Innanzitutto, i giovani entranti hanno bisogno di appassionarsi all'azienda di famiglia. Alla maggioranza degli imprenditori italiani, per fortuna, la passione non manca: devono imparare a trasmetterla, devono contagiare quelli che hanno identificato come loro successori e, addirittura, arrivare a selezionare il futuro "numero uno" anche e soprattutto in funzione del grado di coinvolgimento che dimostra di avere nei confronti dell'impresa. "Se devi costruire una nave non radunare uomini per raccogliere legna e distribuire compiti, ma insegna loro la nostalgia del mare infinito" scriveva Alexandre de Saint-Exupéry. Niente di più vero. Se si riesce a trasmettere ai propri figli il gusto per un lavoro ben fatto, il piacere di rispondere alle richieste di un cliente, la soddisfazione per un progetto complicato portato a compimento, prima ancora che le competenze gestionali, si infonde loro l'energia per superare la fatica, i sacrifici e le tensioni tipici del fare impresa. La passione è il carburante fondamentale, le tecniche vengono dopo.
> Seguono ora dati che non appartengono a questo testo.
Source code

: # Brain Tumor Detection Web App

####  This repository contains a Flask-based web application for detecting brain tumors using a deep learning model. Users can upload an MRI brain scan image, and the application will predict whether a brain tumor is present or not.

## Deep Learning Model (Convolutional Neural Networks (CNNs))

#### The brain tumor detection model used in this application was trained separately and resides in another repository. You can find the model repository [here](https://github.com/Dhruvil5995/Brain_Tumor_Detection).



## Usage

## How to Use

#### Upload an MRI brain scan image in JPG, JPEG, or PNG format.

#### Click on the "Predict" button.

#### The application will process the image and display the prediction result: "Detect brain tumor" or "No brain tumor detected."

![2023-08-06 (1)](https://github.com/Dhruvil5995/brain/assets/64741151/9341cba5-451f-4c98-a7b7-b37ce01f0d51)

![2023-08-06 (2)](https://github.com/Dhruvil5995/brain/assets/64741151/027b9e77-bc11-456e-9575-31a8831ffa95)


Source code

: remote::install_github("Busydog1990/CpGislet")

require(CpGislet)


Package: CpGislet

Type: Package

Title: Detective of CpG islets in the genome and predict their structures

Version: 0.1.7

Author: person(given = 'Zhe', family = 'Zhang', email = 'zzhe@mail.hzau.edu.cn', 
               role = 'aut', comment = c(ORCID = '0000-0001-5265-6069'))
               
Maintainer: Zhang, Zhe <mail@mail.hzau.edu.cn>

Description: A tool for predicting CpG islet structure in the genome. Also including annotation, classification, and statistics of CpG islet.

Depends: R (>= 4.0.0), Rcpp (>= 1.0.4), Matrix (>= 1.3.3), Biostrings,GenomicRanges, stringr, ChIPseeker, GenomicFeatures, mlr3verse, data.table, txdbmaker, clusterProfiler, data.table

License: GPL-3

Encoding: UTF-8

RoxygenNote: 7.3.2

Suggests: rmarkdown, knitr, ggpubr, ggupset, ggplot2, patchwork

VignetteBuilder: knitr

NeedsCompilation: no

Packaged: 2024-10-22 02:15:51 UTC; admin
In secondo luogo, occorre che un 'maestro' possa dedicare loro del tempo. In molte famiglie impegnate nella conduzione dell'azienda la risorsa più scarsa è proprio questa: padre e figlio faticano a trovare un istante per confrontarsi e, quando capita l'occasione, il senior, spesso assediato dalla fretta, non si fa capire, dà per scontate una serie di informazioni e non riesce a spiegare al giovane cosa esattamente si aspetta da lui. Troppi figli sono inseriti nei primi anni in azienda senza avere una guida, senza che sia definito anche un percorso per la loro formazione. In queste circostanze, i più intraprendenti si conquistano, da soli e non senza fatica, gli spazi e gli ambiti di occupazione. I più fortunati riescono magari a trovarsi una guida: un collaboratore o un interlocutore esterno, dal commercialista al consulente del padre. I successori dal temperamento un po' meno attivo, in assenza di un mentore, rischiano invece di essere sottoutilizzati, di imparare molto meno di quanto sarebbe alla loro portata. Si abituano a trascorrere intere giornate senza essere completamente impiegati e a lungo andare arrivano a maturare un senso di inutilità del loro agire e della loro presenza in azienda.
Inoltre i giovani, in particolare quelli inseriti in contesti di piccole dimensioni, devono recuperare le abilità tecniche e artigianali (nel senso più nobile del termine) che sono alla base del vantaggio competitivo delle loro aziende. La percezione che si ha girando nelle imprese italiane, in particolare nelle province più ricche, è che i successori stiano perdendo la cultura del saper fare a vantaggio di una teorica preparazione universitaria. Crescono tra le file dei successori i laureati e i partecipanti ai master post universitari nelle più diverse specializzazioni e va diminuendo la quota dei diplomati negli istituti tecnici e professionali che imparano a conoscere l'azienda dal basso, lavorando e sporcandosi le mani. Se lo scenario futuro è quello di mettere alla guida delle imprese familiari generazioni di laureati o diplomati master privi delle conoscenze sulle materie prime, sui prodotti finiti, sui processi di lavorazione non andremo molto lontano. Il marketing, la finanza, le nuove tecnologie informatiche, le strategie di internazionalizzazione sono competenze utilissime avendo un buon prodotto e un buon servizio da offrire. Senza una base manifatturiera ben presidiata dall'imprenditore e dai suoi successori anche le tecniche più moderne di gestione d'azienda perdono di senso.
Che importa conoscere come fare un piano di marketing se non si riesce più a realizzare una bella sedia?